- Opening Delimiter -
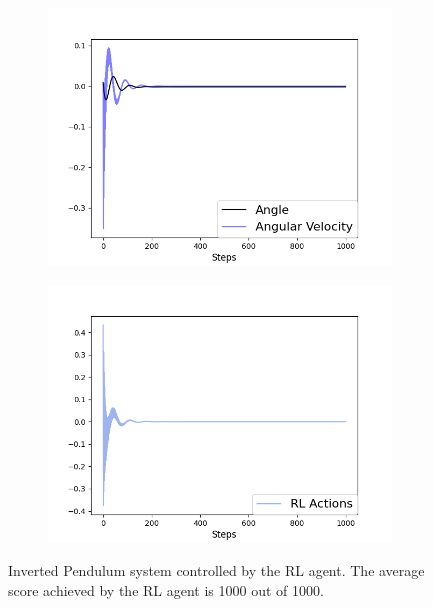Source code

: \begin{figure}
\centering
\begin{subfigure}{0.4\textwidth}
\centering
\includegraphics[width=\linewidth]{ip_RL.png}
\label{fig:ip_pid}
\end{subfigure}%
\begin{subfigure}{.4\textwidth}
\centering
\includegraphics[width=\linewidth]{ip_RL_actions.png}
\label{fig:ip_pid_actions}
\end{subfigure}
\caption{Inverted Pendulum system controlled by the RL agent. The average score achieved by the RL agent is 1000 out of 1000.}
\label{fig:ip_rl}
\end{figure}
- Closing Delimiter -
Restate the material above word for word, so that nothing changes except that the pictures are gone.

Output for this exercise:
Source code

: \begin{figure}
\centering
\begin{subfigure}{0.4\textwidth}
\centering
\includegraphics[width=\linewidth]{ip_RL.png}
\label{fig:ip_pid}
\end{subfigure}%
\begin{subfigure}{.4\textwidth}
\centering
\includegraphics[width=\linewidth]{ip_RL_actions.png}
\label{fig:ip_pid_actions}
\end{subfigure}
\caption{Inverted Pendulum system controlled by the RL agent. The average score achieved by the RL agent is 1000 out of 1000.}
\label{fig:ip_rl}
\end{figure}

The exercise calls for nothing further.